In April 2000, ESC Medical acquired Coherent Medical, a manufacturer lf laser and light based technologies for medical and aesthetic applications. In March 2001, ESC Medical signed an agreement with the Germany company Karl Storz GmbH & Co., for the worldwide distributin of its GyneLase, used in the treatment of menorrhagia.

Exports

Exports of medical equipment and supplies have more than trebled since 1992. Israeli medical exports increased by 19.6% in 1998, standing at almost US$710 million. Exports have been traditionally strong in the electromedical and medical X-ray equipment sectors, due primarily to the presence of Elbit Ultrasound and Elscint. However, exports of electromedical equipment and miscellaneous medical and surgical instruments have surged in recent years to lessen the proportion of exports derived from imaging equipment.

In 1998, exports of electromedical equipment amounted to US$224 million, an increase of 81.9% over 1997 and equal to 31.6% of the total. Exports of medical X-ray equipment rose by

21.5% in 1998, worth US4210 million and equal to 29.7% of the total. Israel exported medical equipment valued at US$452 million in 1998, an increase of 23.5% over 1997.
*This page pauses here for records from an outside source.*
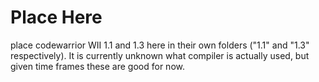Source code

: # Place Here

place codewarrior WII 1.1 and 1.3 here in their own folders ("1.1" and "1.3" respectively). It is currently unknown what compiler is actually used, but given time frames these are good for now.
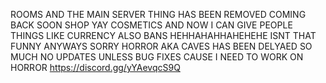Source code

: ROOMS AND THE MAIN SERVER THING HAS BEEN REMOVED COMING BACK SOON SHOP YAY COSMETICS AND NOW I CAN GIVE PEOPLE THINGS LIKE CURRENCY ALSO BANS HEHHAHAHHAHEHEHE ISNT THAT FUNNY ANYWAYS SORRY HORROR AKA CAVES HAS BEEN DELYAED SO MUCH NO UPDATES UNLESS BUG FIXES CAUSE I NEED TO WORK ON HORROR https://discord.gg/yYAevqcS9Q               
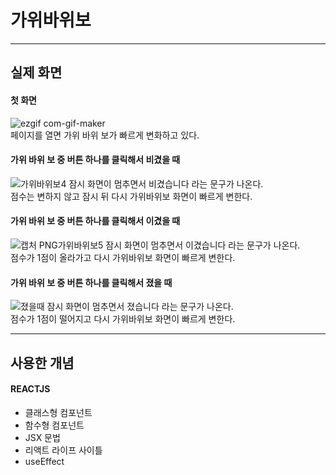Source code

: # 가위바위보

---

## 실제 화면

#### 첫 화면

![ezgif com-gif-maker](https://user-images.githubusercontent.com/74300832/110953469-be845080-838a-11eb-8483-7267c5a502f4.gif)  
페이지를 열면 가위 바위 보가 빠르게 변화하고 있다.

#### 가위 바위 보 중 버튼 하나를 클릭해서 비겼을 때

![가위바위보4](https://user-images.githubusercontent.com/74300832/110954078-6f8aeb00-838b-11eb-82e7-9cd7b01fe15d.PNG)
잠시 화면이 멈추면서 비겼습니다 라는 문구가 나온다.  
점수는 변하지 않고 잠시 뒤 다시 가위바위보 화면이 빠르게 변한다.

#### 가위 바위 보 중 버튼 하나를 클릭해서 이겼을 때

![캡처 PNG가위바위보5](https://user-images.githubusercontent.com/74300832/110954336-bb3d9480-838b-11eb-83d6-a4ab2413ca61.PNG)
잠시 화면이 멈추면서 이겼습니다 라는 문구가 나온다.  
점수가 1점이 올라가고 다시 가위바위보 화면이 빠르게 변한다.

#### 가위 바위 보 중 버튼 하나를 클릭해서 졌을 때

![졌을때](https://user-images.githubusercontent.com/74300832/110954718-2c7d4780-838c-11eb-8eb7-79ef9eecfdbb.PNG)
잠시 화면이 멈추면서 졌습니다 라는 문구가 나온다.  
점수가 1점이 떨어지고 다시 가위바위보 화면이 빠르게 변한다.

---

## 사용한 개념

#### REACTJS

- 클래스형 컴포넌트
- 함수형 컴포넌트
- JSX 문법
- 리액트 라이프 사이틀
- useEffect
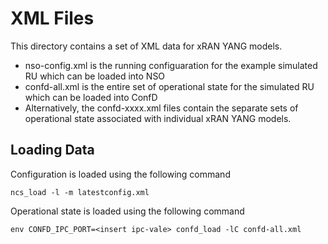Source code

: #  XML Files

This directory contains a set of XML data for xRAN YANG models.

* nso-config.xml is the running configuaration for the example simulated RU which can be loaded into NSO
* confd-all.xml is the entire set of operational state for the simulated RU which can be loaded into ConfD
* Alternatively, the confd-xxxx.xml files contain the separate sets of operational state associated with individual xRAN YANG models.

## Loading Data

Configuration is loaded using the following command

    ncs_load -l -m latestconfig.xml

Operational state is loaded using the following command

    env CONFD_IPC_PORT=<insert ipc-vale> confd_load -lC confd-all.xml
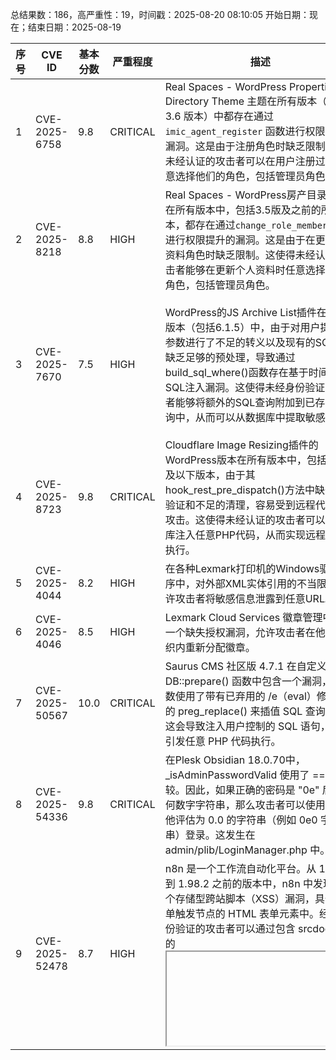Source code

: 总结果数：186，高严重性：19，时间戳：2025-08-20 08:10:05
开始日期：现在；结束日期：2025-08-19

| 序号 | CVE ID | 基本分数 | 严重程度 | 描述 | 参考资料 |
|-----|--------|------------|----------|-------------|------------|
| 1 | CVE-2025-6758 | 9.8  | CRITICAL | Real Spaces - WordPress Properties Directory Theme 主题在所有版本（包括 3.6 版本）中都存在通过 `imic_agent_register` 函数进行权限提升的漏洞。这是由于注册角色时缺乏限制，使得未经认证的攻击者可以在用户注册过程中任意选择他们的角色，包括管理员角色。 | [1]https://themeforest.net/item/real-spaces-wordpress-real-estate-theme/8219779<br>[2]https://www.wordfence.com/threat-intel/vulnerabilities/id/e2b24858-dfcd-46f3-9552-c7acc63a1ee7?source=cve |
| 2 | CVE-2025-8218 | 8.8  | HIGH | Real Spaces - WordPress房产目录主题在所有版本中，包括3.5版及之前的所有版本，都存在通过`change_role_member`参数进行权限提升的漏洞。这是由于在更新个人资料角色时缺乏限制。这使得未经认证的攻击者能够在更新个人资料时任意选择他们的角色，包括管理员角色。 | [1]https://themeforest.net/item/real-spaces-wordpress-real-estate-theme/8219779<br>[2]https://www.wordfence.com/threat-intel/vulnerabilities/id/2d07880b-9af1-4b1e-aa70-b95ef10a6e33?source=cve |
| 3 | CVE-2025-7670 | 7.5  | HIGH | WordPress的JS Archive List插件在所有版本（包括6.1.5）中，由于对用户提供的参数进行了不足的转义以及现有的SQL查询缺乏足够的预处理，导致通过build_sql_where()函数存在基于时间的SQL注入漏洞。这使得未经身份验证的攻击者能够将额外的SQL查询附加到已存在的查询中，从而可以从数据库中提取敏感信息。 | [1]https://github.com/Skatox/jquery-archive-list/commit/1c4a5749b187cc65d2c4b192b9c9890a36bf1fd2<br>[2]https://plugins.trac.wordpress.org/browser/jquery-archive-list-widget/tags/6.1.5/classes/class-jq-archive-list-datasource.php<br>[3]https://plugins.trac.wordpress.org/changeset/3341291/<br>[4]https://wordpress.org/plugins/jquery-archive-list-widget/#developers<br>[5]https://www.wordfence.com/threat-intel/vulnerabilities/id/72857d52-ac81-4eb2-93fa-7bb03265bccf?source=cve |
| 4 | CVE-2025-8723 | 9.8  | CRITICAL | Cloudflare Image Resizing插件的WordPress版本在所有版本中，包括1.5.6及以下版本，由于其hook_rest_pre_dispatch()方法中缺少身份验证和不足的清理，容易受到远程代码执行攻击。这使得未经认证的攻击者可以向代码库注入任意PHP代码，从而实现远程代码执行。 | [1]https://plugins.trac.wordpress.org/changeset/3337593/<br>[2]https://plugins.trac.wordpress.org/changeset/3341917/<br>[3]https://wordpress.org/plugins/cf-image-resizing/#developers<br>[4]https://www.wordfence.com/threat-intel/vulnerabilities/id/0f3b3c1a-1d45-4e2f-854a-171fe759257b?source=cve |
| 5 | CVE-2025-4044 | 8.2  | HIGH | 在各种Lexmark打印机的Windows驱动程序中，对外部XML实体引用的不当限制允许攻击者将敏感信息泄露到任意URL。 | [1]https://www.lexmark.com/en_us/solutions/security/lexmark-security-advisories.html |
| 6 | CVE-2025-4046 | 8.5  | HIGH | Lexmark Cloud Services 徽章管理中存在一个缺失授权漏洞，允许攻击者在他们的组织内重新分配徽章。 | [1]https://www.lexmark.com/en_us/solutions/security/lexmark-security-advisories.html |
| 7 | CVE-2025-50567 | 10.0  | CRITICAL | Saurus CMS 社区版 4.7.1 在自定义的 DB::prepare() 函数中包含一个漏洞，该函数使用了带有已弃用的 /e（eval）修饰符的 preg_replace() 来插值 SQL 查询参数。这会导致注入用户控制的 SQL 语句，可能引发任意 PHP 代码执行。 | [1]http://saurus.com<br>[2]http://saurused.com<br>[3]https://github.com/rahulhoysala/security-research/blob/main/CVE-2025-50567.md<br>[4]https://in.linkedin.com/in/rahul-hoysala-221a26341 |
| 8 | CVE-2025-54336 | 9.8  | CRITICAL | 在Plesk Obsidian 18.0.70中，_isAdminPasswordValid 使用了 == 比较。因此，如果正确的密码是 "0e" 后跟任何数字字符串，那么攻击者可以使用任何其他评估为 0.0 的字符串（例如 0e0 字符串）登录。这发生在 admin/plib/LoginManager.php 中。 | [1]https://support.plesk.com/hc/en-us/articles/33785727869847-Vulnerability-CVE-2025-54336<br>[2]https://www.plesk.com/blog/plesk-news-announcements/introducing-plesk-obsidian-18-0-70-anniversary-edition/ |
| 9 | CVE-2025-52478 | 8.7  | HIGH | n8n 是一个工作流自动化平台。从 1.77.0 到 1.98.2 之前的版本中，n8n 中发现了一个存储型跨站脚本（XSS）漏洞，具体在表单触发节点的 HTML 表单元素中。经过身份验证的攻击者可以通过包含 srcdoc 负载的 <iframe> 注入恶意 HTML，该负载包括任意 JavaScript 执行。攻击者还可以通过使用带有 onerror 事件的 <video> 和 <source> 标签来注入恶意 JavaScript。利用 iframe 或 video 和 source 标签的组合，此漏洞允许通过从访问恶意构造表单的已认证用户那里窃取 n8n-browserId 和会话 cookie 来进行账户接管（ATO）。使用这些令牌和 cookie，攻击者可以冒充受害者并更改账户详细信息，例如电子邮件地址，从而完全控制账户——尤其是在未启用双因素认证（2FA）的情况下。用户应升级到版本 >= 1.98.2。 | [1]https://github.com/n8n-io/n8n/commit/7940384a85041a1890b1203d69c092c887312500<br>[2]https://github.com/n8n-io/n8n/pull/16329<br>[3]https://github.com/n8n-io/n8n/security/advisories/GHSA-hfmv-hhh3-43f2 |
| 10 | CVE-2025-55294 | 9.8  | CRITICAL | screenshot-desktop 允许捕获本地机器的屏幕截图。此漏洞是一个命令注入问题。当用户控制的输入传递到 screenshot 函数的 format 选项时，它会被插入到 shell 命令中而未经任何清理。这导致了以调用进程的权限执行任意命令。此漏洞已在 1.15.2 版本中修复。 | [1]https://github.com/bencevans/screenshot-desktop/commit/59c87b0c175eec76090e6ccde313f4fc5d569b78<br>[2]https://github.com/bencevans/screenshot-desktop/security/advisories/GHSA-gjx4-2c7g-fm94 |
| 11 | CVE-2025-8450 | 8.2  | HIGH | 在Fortra的FileCatalyst的工作流组件中存在不当访问控制问题，允许未经身份验证的用户通过订单表单页面上传任意文件。 | [1]https://www.cve.org/cverecord?id=CVE-2025-8450 |
| 12 | CVE-2025-9150 | 7.3  | HIGH | 在Surbowl宿舍管理php（dormitory-management-php）中，直到版本9f1d9d1f528cabffc66fda3652c56ff327fda317都存在一个漏洞。受影响的是文件/admin/violation_add.php?id=2中的未知函数。对ID参数的这种操作会导致SQL注入。攻击可以从远程位置执行。该漏洞利用方法已公开，并可能被使用。此产品采用滚动发布系统进行持续交付，因此受影响或更新版本的版本信息不会被披露。该漏洞仅影响维护者不再支持的产品。 | [1]https://github.com/xinzfy/cve/issues/1<br>[2]https://vuldb.com/?ctiid.320529<br>[3]https://vuldb.com/?id.320529<br>[4]https://vuldb.com/?submit.629618 |
| 13 | CVE-2024-44373 | 9.8  | CRITICAL | AllSky v2023.05.01_04 存在一个路径遍历漏洞，该漏洞允许未经身份验证的攻击者通过向 /includes/save_file.php 的 path 和 content 参数发送请求来创建 webshell 并执行远程代码。 | [1]https://github.com/AllskyTeam/allsky<br>[2]https://github.com/AllskyTeam/allsky/blob/master/html/includes/save_file.php<br>[3]https://lean-strand-cb6.notion.site/CVE-2024-44373-21efbd400a6c80f4a5abf5d5eb9b068c |
| 14 | CVE-2025-55306 | 9.8  | CRITICAL | GenX_FX是一个先进的IA交易平台，专注于外汇交易。在GenX FX后端发现了一个漏洞，如果环境变量配置错误，API密钥和认证令牌可能会被暴露。未经授权的用户可能因此访问到云资源（如Google Cloud、Firebase、GitHub等）。 | [1]https://github.com/Mouy-leng/GenX_FX/security/advisories/GHSA-2xjq-pvwj-mvm6 |
| 15 | CVE-2025-55733 | 9.6  | CRITICAL | DeepChat 是一个智能助手，它将强大的人工智能连接到您的个人世界。DeepChat 在 0.3.1 版本之前存在一个一键远程代码执行漏洞。攻击者可以通过在任何网站上嵌入特制的 deepchat: URL（包括他们控制的恶意网站）来利用此漏洞。当受害者访问此类网站或点击链接时，浏览器会触发应用程序的自定义 URL 处理程序 (deepchat:)，导致 DeepChat 应用程序启动并处理该 URL，从而在受害者的机器上执行远程代码。此漏洞已在 0.3.1 版本中修复。 | [1]https://github.com/ThinkInAIXYZ/deepchat/commit/a0ff6f362e01ddceb7fd42d0af0b28b6184fb4d2<br>[2]https://github.com/ThinkInAIXYZ/deepchat/security/advisories/GHSA-hqr4-4gfc-5p2j<br>[3]https://github.com/ThinkInAIXYZ/deepchat/security/advisories/GHSA-hqr4-4gfc-5p2j |
| 16 | CVE-2025-9154 | 7.3  | HIGH | 在其源代码在线旅游和旅行管理系统1.0中发现了一个漏洞。此问题影响文件/user/page-login.php中的某些未知处理过程。对参数email的操控会导致SQL注入。攻击可能从远程发起。该漏洞利用方法已被公开，可能会被使用。 | [1]https://github.com/HjsCS/CVE/issues/3<br>[2]https://itsourcecode.com/<br>[3]https://vuldb.com/?ctiid.320534<br>[4]https://vuldb.com/?id.320534<br>[5]https://vuldb.com/?submit.630201<br>[6]https://github.com/HjsCS/CVE/issues/3 |
| 17 | CVE-2025-9155 | 7.3  | HIGH | 在itsourcecode Online Tour and Travel Management System 1.0中发现了一个漏洞。受影响的是文件/user/forget_password.php中的一个未知函数。通过操纵参数email，可导致SQL注入。该攻击可以远程发起。此漏洞的利用方法已被公开，可能会被使用。 | [1]https://github.com/HjsCS/CVE/issues/2<br>[2]https://itsourcecode.com/<br>[3]https://vuldb.com/?ctiid.320535<br>[4]https://vuldb.com/?id.320535<br>[5]https://vuldb.com/?submit.630202 |
| 18 | CVE-2025-9156 | 7.3  | HIGH | 在itsourcecode Sports Management System 1.0中发现了一个漏洞。受影响的元素是文件/Admin/sports.php中的一个未知函数。对参数code进行操作会导致SQL注入。可以远程利用此攻击。该漏洞已被公开，可能会被利用。 | [1]https://github.com/kangsf1989/2025/issues/1<br>[2]https://itsourcecode.com/<br>[3]https://vuldb.com/?ctiid.320536<br>[4]https://vuldb.com/?id.320536<br>[5]https://vuldb.com/?submit.630274 |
The principle recipient of Israeli medical exports is the USA, accounting for 37.9% of the total in 1998, worth US$269 million. The EU accounted for 40% of exports in 1998, with Ireland the leading destination.

2.  Italy

Medical regulations

European regulation of the medical device market is currently in a transitional phase. Old national regulations are in the process of being replaced by new EU medical directives which, it is hoped, will lead to greater conformity and harmonization of the European medical market. This is being done at present through two directives; one which covers implantable devices incorporating a power source, and a second one which covers the vast majority of medical devices from basic walking aids to sophisticated scanners.

Market for medical equipment and supplies

The Italian market for medical equipment and supplies is the fifth largest in the world and the third largest in Western Europe, behind Germany and France. In 1999, the medical market was valued at around US$3,350 million, equivalent to US$58 per capita. Despite having a strong manufacturing sector, Italy has a large balance of trade deficit in medical devices, exceeding US$1 billion in 1998.

Expenditure on new medical equipment is subject to government cost constraints. According to a survey of Italy’s electromedical industry association, ANIE, public funding for new electromedical equipment in 1997 amounted to only around US$235 million, around 20% of 1989 expenditure levels. This lack of investment has led to equipment becoming “dangerously old”. Only 34% of all medical devices in public hospitals and clinics had been installed in the previous five years, and18% were more than ten years old.

A combination of the recession, which affected most of Western Europe and government efforts to constrain public healthcare spending, contributed to a sharp fall in the value of Italian medical device imports in 1993. Exports showed more resilience, continuing to increase, albeit at a slower rate than in previous years. Stronger growth resumed over the next couple of years, peaking at 20.9% in 1995, before falling back to 3.3% in 1997. In 1998, however, import growth picked up to 9.7%.